Only the lines below between the ones containing "Game of Thrones</h1>" and "Henrique</sub>](https://github.com/albertolunia) | [<img", inclusive, are to be reproduced, each exactly as it stands.

═════ Extracted entries ═════

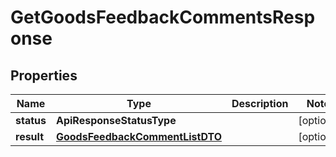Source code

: 

# GetGoodsFeedbackCommentsResponse


## Properties

| Name | Type | Description | Notes |
|------------ | ------------- | ------------- | -------------|
|**status** | **ApiResponseStatusType** |  |  [optional] |
|**result** | [**GoodsFeedbackCommentListDTO**](GoodsFeedbackCommentListDTO.md) |  |  [optional] |



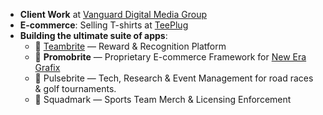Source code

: - **Client Work** at [Vanguard Digital Media Group](https://vanguard.to)  
- **E-commerce**: Selling T-shirts at [TeePlug](https://teeplug.ca)  
- **Building the ultimate suite of apps**:
  - 🔹 [Teambrite](https://teambrite.com) — Reward & Recognition Platform  
  - 🔹 **Promobrite** — Proprietary E-commerce Framework for [New Era Grafix](https://newerasite.com)  
  - 🔹 Pulsebrite — Tech, Research & Event Management for road races & golf tournaments.  
  - 🔹 Squadmark — Sports Team Merch & Licensing Enforcement  
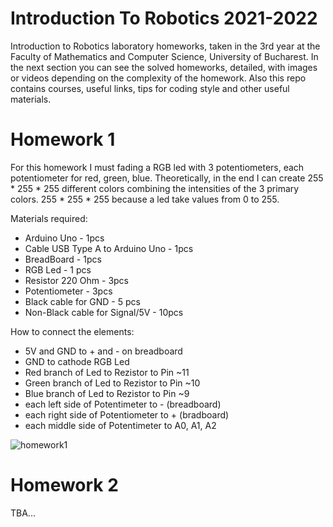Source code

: # Introduction To Robotics 2021-2022
Introduction to Robotics laboratory homeworks, taken in the 3rd year at the Faculty of Mathematics and Computer Science, University of Bucharest. In the next section you can see the solved homeworks, detailed, with images or videos depending on the complexity of the homework. Also this repo contains courses, useful links, tips for coding style and other useful materials.

# Homework 1
For this homework I must fading a RGB led with 3 potentiometers, each potentiometer for red, green, blue. Theoretically, in the end I can create 255 * 255 * 255 different colors combining the intensities of the 3 primary colors. 255 * 255 * 255 because a led take values from 0 to 255.

Materials required:
* Arduino Uno - 1pcs
* Cable USB Type A to Arduino Uno - 1pcs
* BreadBoard - 1pcs
* RGB Led - 1 pcs
* Resistor 220 Ohm - 3pcs
* Potentiometer - 3pcs
* Black cable for GND - 5 pcs
* Non-Black cable for Signal/5V - 10pcs

How to connect the elements:
- 5V and GND to + and - on breadboard
- GND to cathode RGB Led
- Red branch of Led to Rezistor to Pin ~11
- Green branch of Led to Rezistor to Pin ~10
- Blue branch of Led to Rezistor to Pin ~9
- each left side of Potentimeter to - (breadboard)
- each right side of Potentiometer to + (bradboard)
- each middle side of Potentimeter to A0, A1, A2

![homework1](https://user-images.githubusercontent.com/61587939/139029029-f3b173cc-182b-4210-a149-a97a991ec70a.jpeg)

# Homework 2
TBA...
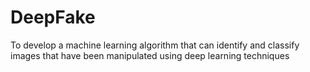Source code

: # DeepFake
To develop a machine learning algorithm that can identify and classify images that have been manipulated using deep learning techniques
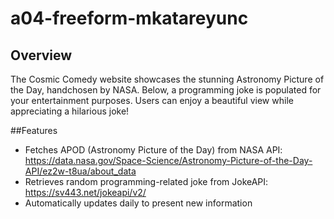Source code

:# a04-freeform-mkatareyunc


## Overview
The Cosmic Comedy website showcases the stunning Astronomy Picture of the Day, handchosen by NASA. Below, a programming joke is populated for your entertainment purposes. Users can enjoy a beautiful view while appreciating a hilarious joke!

##Features

* Fetches APOD (Astronomy Picture of the Day) from NASA API: https://data.nasa.gov/Space-Science/Astronomy-Picture-of-the-Day-API/ez2w-t8ua/about_data
* Retrieves random programming-related joke from JokeAPI: https://sv443.net/jokeapi/v2/
* Automatically updates daily to present new information
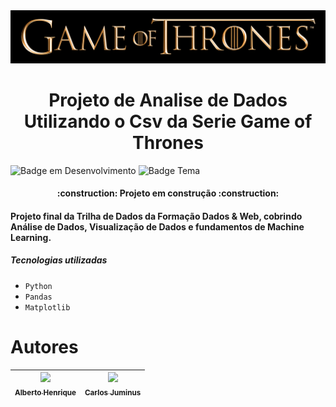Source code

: <img src="./got.jpg" alt="Got Logo" width="800px"/>
<h1 align="center">Projeto de Analise de Dados Utilizando o Csv da Serie Game of Thrones</h1>

![Badge em Desenvolvimento](https://img.shields.io/badge/Status-Em%20desenvolvimento-brightgreene)
![Badge Tema](https://img.shields.io/badge/Tema-Analise%20Exploratoria%20de%20Dados-blue)

<h4 align="center"> 
    :construction:  Projeto em construção  :construction:
</h4>

#### Projeto final da Trilha de Dados da Formação Dados & Web, cobrindo Análise de Dados, Visualização de Dados e fundamentos de Machine Learning.

##### Tecnologias utilizadas

- `Python`
- `Pandas`
- `Matplotlib`

# Autores

| [<img src="https://avatars.githubusercontent.com/u/81397160?v=4" width=115><br><sub>Alberto Henrique</sub>](https://github.com/albertolunia) | [<img src="https://avatars.githubusercontent.com/u/98601288?v=4" width=115><br><sub>Carlos Juminus</sub>](https://github.com/Juminus) |
| :------------------------------------------------------------------------------------------------------------------------------------------: | :-----------------------------------------------------------------------------------------------------------------------------------: |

═════

> Task solution:
<h1 align="center">Projeto de Analise de Dados Utilizando o Csv da Serie Game of Thrones</h1>

![Badge em Desenvolvimento](https://img.shields.io/badge/Status-Em%20desenvolvimento-brightgreene)
![Badge Tema](https://img.shields.io/badge/Tema-Analise%20Exploratoria%20de%20Dados-blue)

<h4 align="center"> 
    :construction:  Projeto em construção  :construction:
</h4>

#### Projeto final da Trilha de Dados da Formação Dados & Web, cobrindo Análise de Dados, Visualização de Dados e fundamentos de Machine Learning.

##### Tecnologias utilizadas

- `Python`
- `Pandas`
- `Matplotlib`

# Autores

| [<img src="https://avatars.githubusercontent.com/u/81397160?v=4" width=115><br><sub>Alberto Henrique</sub>](https://github.com/albertolunia) | [<img src="https://avatars.githubusercontent.com/u/98601288?v=4" width=115><br><sub>Carlos Juminus</sub>](https://github.com/Juminus) |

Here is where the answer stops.